The Regulatory Direction of Travel
Across major markets, regulators are moving toward mandatory, standardised ESG disclosure requirements. The EU's Corporate Sustainability Reporting Directive, the SEC's proposed climate disclosure rules, and the IFRS Sustainability Disclosure Standards all move in the same direction: away from voluntary, narrative ESG communication and toward auditable, comparable, structured reporting.
Organisations that have been relying on loosely worded sustainability language will find this environment increasingly inhospitable. The question is not whether stricter standards are coming — it is whether your communications are ahead of them or behind them.

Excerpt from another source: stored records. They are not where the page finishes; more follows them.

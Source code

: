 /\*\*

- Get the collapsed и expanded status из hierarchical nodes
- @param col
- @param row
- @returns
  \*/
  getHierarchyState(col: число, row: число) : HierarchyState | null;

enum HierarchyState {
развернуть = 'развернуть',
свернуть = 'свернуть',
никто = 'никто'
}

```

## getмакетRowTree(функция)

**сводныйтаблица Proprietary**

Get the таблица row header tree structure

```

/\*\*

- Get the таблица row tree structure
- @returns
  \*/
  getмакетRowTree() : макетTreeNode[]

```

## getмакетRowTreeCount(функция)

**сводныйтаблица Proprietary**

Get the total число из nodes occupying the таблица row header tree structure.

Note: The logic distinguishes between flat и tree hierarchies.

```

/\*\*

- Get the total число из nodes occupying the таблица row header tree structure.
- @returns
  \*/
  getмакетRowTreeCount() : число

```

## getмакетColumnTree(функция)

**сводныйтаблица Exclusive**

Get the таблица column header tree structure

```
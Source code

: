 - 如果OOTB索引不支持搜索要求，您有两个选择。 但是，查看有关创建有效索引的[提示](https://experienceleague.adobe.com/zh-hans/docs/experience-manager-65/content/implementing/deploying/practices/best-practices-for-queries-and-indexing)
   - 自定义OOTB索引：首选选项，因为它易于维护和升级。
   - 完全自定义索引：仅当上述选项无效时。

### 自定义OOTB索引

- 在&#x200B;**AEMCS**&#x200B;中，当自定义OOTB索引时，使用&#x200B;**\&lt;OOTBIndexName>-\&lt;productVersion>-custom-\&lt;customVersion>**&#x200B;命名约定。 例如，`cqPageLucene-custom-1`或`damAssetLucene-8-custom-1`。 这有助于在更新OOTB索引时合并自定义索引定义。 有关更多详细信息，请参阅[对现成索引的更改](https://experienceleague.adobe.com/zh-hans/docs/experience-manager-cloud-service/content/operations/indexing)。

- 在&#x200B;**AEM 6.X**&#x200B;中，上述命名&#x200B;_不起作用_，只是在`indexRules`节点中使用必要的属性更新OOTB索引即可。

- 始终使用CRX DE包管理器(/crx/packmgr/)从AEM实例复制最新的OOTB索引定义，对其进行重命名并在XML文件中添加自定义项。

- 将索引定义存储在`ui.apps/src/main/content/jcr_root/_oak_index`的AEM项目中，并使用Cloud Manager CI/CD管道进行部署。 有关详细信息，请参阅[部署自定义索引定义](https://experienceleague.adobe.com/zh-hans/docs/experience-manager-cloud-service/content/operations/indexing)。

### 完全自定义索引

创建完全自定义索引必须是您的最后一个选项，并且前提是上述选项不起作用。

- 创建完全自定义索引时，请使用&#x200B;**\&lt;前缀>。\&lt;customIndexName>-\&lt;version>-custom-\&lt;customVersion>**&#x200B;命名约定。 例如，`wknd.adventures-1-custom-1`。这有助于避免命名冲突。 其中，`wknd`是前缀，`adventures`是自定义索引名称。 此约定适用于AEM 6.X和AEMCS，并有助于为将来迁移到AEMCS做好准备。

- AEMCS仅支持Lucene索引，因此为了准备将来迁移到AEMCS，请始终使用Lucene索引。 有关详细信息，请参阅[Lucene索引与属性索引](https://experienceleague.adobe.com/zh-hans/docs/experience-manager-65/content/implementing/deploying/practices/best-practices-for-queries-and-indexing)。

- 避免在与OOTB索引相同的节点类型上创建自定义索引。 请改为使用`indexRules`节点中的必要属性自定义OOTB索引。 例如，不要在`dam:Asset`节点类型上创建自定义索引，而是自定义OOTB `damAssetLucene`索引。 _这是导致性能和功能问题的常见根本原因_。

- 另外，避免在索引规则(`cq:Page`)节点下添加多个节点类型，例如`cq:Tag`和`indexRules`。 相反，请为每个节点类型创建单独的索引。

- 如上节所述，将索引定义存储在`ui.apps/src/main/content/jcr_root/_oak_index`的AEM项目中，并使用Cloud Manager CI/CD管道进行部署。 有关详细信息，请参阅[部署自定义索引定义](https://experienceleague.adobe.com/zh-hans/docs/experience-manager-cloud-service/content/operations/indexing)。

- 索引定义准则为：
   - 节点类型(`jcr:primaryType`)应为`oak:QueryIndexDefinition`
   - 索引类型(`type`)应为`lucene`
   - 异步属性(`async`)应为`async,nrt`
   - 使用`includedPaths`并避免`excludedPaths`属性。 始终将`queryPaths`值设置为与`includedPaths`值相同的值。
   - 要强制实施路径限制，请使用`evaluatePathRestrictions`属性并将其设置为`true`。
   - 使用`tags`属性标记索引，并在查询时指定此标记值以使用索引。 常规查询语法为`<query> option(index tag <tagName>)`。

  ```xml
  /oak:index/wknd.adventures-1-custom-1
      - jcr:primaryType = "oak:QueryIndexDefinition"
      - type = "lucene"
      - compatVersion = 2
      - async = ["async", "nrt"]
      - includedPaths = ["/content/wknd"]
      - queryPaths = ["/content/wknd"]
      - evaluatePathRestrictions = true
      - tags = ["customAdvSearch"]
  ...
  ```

What Credible ESG Communications Look Like
Credible ESG communication is not modest communication. It can be ambitious, even aspirational. But it is grounded in specifics:
- Scope and boundary: what is included and excluded in any claim
- Baseline and trajectory: where you started, where you are, and where you are going
- Verified data: third-party assurance or alignment with recognised reporting standards
- Material topics: focus on the ESG issues that are actually material to your business, not a broad catalogue of every initiative that casts you in a positive light
The organisations that build lasting reputational advantage through ESG are the ones that treat it as a strategic discipline rather than a communications exercise — and whose external communications reflect that discipline accurately.
The Reputational Calculus
The short-term reputational benefit of expansive ESG claims is real. But so is the long-term reputational risk when those claims are tested. A single well-documented NGO report, an investigative article, or a regulatory inquiry can undo years of carefully managed ESG narrative in days.
The most defensible ESG communications position is simple: say what you are doing, show how you know it is working, and be honest about where you have more to do.